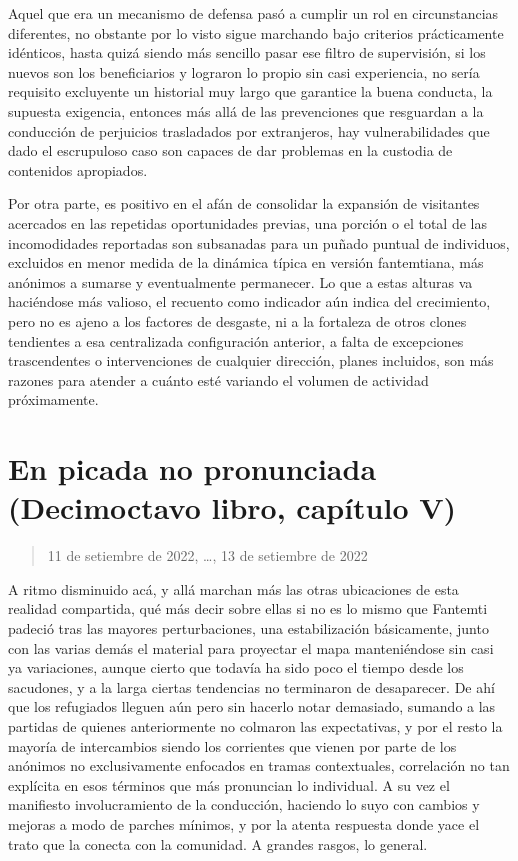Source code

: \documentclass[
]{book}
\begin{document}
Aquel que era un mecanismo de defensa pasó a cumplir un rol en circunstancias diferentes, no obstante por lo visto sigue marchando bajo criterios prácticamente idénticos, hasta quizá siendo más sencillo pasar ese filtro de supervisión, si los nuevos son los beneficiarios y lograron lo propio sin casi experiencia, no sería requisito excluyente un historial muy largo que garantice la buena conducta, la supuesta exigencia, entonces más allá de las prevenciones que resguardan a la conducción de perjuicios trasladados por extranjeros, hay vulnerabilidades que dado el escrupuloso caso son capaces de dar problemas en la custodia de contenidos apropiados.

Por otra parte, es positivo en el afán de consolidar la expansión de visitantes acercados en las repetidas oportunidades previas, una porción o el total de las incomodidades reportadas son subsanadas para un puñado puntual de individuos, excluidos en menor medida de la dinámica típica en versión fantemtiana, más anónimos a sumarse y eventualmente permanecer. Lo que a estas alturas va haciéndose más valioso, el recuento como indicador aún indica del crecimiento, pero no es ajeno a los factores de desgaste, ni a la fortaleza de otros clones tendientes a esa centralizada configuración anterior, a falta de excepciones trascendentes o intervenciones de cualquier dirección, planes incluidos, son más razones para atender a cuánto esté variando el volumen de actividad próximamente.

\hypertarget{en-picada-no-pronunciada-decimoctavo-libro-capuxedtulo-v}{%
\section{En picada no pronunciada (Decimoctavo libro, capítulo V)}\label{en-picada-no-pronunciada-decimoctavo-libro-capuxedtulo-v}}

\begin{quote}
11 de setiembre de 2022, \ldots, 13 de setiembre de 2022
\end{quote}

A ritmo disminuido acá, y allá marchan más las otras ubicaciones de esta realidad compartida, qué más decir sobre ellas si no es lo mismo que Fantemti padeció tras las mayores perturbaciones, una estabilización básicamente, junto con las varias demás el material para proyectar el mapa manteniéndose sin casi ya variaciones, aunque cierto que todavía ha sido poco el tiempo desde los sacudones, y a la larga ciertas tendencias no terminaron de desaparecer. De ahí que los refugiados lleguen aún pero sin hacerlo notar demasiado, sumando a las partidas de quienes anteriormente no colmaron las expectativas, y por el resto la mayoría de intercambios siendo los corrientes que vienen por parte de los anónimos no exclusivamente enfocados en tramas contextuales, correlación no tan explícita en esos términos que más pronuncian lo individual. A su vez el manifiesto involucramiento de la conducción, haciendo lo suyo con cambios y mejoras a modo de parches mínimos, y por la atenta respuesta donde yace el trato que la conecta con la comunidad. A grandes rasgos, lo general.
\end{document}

——

**What the task asks**
Give back an exact repeat of the lines from the top of the data through the line that holds "Aquel que era", both included, and omit pictures.

**Exercise output**
Source code

: \documentclass[
]{book}
\begin{document}
Aquel que era un mecanismo de defensa pasó a cumplir un rol en circunstancias diferentes, no obstante por lo visto sigue marchando bajo criterios prácticamente idénticos, hasta quizá siendo más sencillo pasar ese filtro de supervisión, si los nuevos son los beneficiarios y lograron lo propio sin casi experiencia, no sería requisito excluyente un historial muy largo que garantice la buena conducta, la supuesta exigencia, entonces más allá de las prevenciones que resguardan a la conducción de perjuicios trasladados por extranjeros, hay vulnerabilidades que dado el escrupuloso caso son capaces de dar problemas en la custodia de contenidos apropiados.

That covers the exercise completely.